What you should do — Search the records below for "High" and copy every line it turns up in.

————

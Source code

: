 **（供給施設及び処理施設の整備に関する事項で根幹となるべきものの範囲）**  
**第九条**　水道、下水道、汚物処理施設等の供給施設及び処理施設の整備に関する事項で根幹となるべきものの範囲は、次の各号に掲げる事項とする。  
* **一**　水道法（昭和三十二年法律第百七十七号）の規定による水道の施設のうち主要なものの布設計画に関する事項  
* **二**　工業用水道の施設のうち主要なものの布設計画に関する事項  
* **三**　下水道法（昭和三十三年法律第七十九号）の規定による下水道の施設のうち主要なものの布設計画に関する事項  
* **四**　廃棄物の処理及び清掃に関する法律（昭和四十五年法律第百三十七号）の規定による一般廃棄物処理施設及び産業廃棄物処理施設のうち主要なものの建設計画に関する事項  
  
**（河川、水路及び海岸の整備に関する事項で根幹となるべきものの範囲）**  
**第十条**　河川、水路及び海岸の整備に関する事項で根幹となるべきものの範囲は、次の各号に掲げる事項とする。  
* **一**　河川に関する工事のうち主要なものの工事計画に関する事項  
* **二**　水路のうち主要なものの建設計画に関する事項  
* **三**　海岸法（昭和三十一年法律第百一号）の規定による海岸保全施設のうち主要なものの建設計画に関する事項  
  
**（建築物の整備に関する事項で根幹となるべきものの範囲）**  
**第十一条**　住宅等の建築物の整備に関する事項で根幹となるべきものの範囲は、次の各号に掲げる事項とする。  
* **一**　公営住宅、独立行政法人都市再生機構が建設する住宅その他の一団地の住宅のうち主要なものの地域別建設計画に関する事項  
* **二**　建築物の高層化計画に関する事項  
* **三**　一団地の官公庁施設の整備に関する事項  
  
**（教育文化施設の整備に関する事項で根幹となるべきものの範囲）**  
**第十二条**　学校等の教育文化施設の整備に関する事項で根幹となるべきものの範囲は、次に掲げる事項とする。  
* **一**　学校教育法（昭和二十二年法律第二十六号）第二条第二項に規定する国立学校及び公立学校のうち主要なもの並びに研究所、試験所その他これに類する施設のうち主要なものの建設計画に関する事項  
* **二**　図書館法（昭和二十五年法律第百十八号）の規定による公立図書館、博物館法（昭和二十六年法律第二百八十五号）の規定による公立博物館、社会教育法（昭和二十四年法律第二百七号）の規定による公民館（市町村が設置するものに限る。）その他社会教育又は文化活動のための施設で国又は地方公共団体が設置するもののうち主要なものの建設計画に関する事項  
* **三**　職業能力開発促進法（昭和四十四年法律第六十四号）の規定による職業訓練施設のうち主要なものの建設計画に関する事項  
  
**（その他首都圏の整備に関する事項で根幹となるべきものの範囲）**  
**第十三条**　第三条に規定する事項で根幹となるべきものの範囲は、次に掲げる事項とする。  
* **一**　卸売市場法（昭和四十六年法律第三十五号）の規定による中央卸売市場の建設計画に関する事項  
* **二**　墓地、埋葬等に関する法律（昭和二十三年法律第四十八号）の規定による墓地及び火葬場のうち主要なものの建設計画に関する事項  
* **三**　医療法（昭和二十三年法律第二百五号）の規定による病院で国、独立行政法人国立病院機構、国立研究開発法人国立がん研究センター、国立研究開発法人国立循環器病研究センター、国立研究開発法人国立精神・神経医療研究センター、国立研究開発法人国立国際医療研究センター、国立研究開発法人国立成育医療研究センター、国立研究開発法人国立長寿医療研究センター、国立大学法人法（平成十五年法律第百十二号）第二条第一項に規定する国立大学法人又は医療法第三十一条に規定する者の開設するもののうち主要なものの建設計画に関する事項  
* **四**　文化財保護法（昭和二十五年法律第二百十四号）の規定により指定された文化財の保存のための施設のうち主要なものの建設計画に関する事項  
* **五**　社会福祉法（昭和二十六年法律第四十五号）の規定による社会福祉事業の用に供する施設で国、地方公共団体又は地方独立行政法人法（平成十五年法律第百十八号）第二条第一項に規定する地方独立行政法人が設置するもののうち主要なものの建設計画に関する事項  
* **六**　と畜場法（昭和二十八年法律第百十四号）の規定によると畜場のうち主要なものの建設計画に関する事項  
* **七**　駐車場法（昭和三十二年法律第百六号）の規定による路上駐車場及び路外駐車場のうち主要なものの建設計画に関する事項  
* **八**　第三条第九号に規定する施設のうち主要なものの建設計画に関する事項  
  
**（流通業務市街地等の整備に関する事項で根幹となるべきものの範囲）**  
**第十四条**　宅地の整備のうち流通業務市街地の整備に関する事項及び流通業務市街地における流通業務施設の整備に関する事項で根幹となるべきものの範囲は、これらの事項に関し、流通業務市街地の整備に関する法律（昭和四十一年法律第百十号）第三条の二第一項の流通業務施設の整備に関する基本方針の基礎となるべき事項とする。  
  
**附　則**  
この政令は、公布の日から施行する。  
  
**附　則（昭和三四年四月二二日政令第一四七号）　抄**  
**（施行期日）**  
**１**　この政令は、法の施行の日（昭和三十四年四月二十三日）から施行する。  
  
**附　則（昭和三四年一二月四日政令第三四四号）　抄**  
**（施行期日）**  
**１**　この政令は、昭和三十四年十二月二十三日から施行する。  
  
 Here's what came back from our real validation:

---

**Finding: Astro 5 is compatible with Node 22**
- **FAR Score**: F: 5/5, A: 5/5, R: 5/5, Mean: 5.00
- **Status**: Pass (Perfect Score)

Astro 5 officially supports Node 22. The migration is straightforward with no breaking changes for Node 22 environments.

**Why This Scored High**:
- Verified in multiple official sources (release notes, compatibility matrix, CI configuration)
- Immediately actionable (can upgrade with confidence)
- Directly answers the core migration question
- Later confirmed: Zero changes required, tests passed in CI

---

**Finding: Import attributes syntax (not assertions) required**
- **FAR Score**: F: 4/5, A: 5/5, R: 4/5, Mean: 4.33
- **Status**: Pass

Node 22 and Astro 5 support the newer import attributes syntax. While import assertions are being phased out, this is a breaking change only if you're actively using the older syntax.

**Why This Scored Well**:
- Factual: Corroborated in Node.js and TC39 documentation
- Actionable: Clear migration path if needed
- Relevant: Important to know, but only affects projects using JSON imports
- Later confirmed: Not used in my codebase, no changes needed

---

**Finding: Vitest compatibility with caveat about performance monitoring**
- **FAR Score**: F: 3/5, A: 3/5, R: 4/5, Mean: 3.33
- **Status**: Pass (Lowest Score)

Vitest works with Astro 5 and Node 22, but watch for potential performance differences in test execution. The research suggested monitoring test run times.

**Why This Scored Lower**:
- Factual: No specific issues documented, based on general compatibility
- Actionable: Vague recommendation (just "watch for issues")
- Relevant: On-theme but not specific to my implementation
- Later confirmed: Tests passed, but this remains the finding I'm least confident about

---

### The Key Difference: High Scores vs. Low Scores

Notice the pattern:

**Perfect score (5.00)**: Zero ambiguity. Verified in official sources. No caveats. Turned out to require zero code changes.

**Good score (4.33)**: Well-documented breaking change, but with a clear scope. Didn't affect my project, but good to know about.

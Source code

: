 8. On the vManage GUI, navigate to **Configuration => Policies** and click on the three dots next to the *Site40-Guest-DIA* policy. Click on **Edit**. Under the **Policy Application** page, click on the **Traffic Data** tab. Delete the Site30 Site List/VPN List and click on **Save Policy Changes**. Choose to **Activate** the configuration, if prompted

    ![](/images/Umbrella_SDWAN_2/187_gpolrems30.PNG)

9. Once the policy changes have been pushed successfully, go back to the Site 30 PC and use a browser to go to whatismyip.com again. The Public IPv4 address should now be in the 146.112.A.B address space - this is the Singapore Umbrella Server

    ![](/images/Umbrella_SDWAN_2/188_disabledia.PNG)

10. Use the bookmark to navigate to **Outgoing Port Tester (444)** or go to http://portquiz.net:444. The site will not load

————

Exercise solution —
**Why This Scored High**:
### The Key Difference: High Scores vs. Low Scores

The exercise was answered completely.